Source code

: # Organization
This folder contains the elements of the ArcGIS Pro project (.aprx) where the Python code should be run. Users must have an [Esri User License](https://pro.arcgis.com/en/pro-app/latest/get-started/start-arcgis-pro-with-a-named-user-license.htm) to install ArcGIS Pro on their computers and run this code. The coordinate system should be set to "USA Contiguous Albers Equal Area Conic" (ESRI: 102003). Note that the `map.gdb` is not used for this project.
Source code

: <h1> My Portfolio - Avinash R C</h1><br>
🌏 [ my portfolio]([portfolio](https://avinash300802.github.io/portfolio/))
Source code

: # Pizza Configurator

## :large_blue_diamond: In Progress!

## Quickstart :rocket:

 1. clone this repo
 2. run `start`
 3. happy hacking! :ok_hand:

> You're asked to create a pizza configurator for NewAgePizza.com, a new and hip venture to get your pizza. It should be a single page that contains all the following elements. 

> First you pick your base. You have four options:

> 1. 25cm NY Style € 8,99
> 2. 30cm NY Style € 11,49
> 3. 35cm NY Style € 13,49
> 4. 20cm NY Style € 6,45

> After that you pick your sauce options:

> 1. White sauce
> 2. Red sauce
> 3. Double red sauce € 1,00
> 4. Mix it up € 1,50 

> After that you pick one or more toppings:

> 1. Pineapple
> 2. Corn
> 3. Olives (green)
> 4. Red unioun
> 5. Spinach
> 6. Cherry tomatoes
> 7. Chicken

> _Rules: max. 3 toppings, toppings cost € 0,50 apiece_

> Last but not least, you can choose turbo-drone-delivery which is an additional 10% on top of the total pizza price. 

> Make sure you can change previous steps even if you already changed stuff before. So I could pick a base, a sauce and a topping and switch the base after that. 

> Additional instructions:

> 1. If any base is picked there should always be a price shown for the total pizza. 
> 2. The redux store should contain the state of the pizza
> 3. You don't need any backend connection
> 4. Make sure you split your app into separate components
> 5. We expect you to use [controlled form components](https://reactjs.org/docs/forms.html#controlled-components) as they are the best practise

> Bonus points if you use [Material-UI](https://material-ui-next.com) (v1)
- - - - -
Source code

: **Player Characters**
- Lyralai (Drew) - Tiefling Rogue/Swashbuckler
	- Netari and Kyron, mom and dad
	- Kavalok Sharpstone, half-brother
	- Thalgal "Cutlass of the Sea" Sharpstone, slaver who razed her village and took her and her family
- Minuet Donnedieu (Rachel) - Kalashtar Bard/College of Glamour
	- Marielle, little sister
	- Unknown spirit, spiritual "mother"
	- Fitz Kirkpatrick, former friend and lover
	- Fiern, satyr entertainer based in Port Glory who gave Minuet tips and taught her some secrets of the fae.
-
- - - - -
> **TASK OBJECTIVE**
Retype the portion of the data above that starts on the line with "pick your sauce" and finishes on the line with "cost € 0,50 apiece_", including both of those lines.

> **RESPONSE**
> After that you pick your sauce options:

> 1. White sauce
> 2. Red sauce
> 3. Double red sauce € 1,00
> 4. Mix it up € 1,50 

> After that you pick one or more toppings:

> 1. Pineapple
> 2. Corn
> 3. Olives (green)
> 4. Red unioun
> 5. Spinach
> 6. Cherry tomatoes
> 7. Chicken

> _Rules: max. 3 toppings, toppings cost € 0,50 apiece_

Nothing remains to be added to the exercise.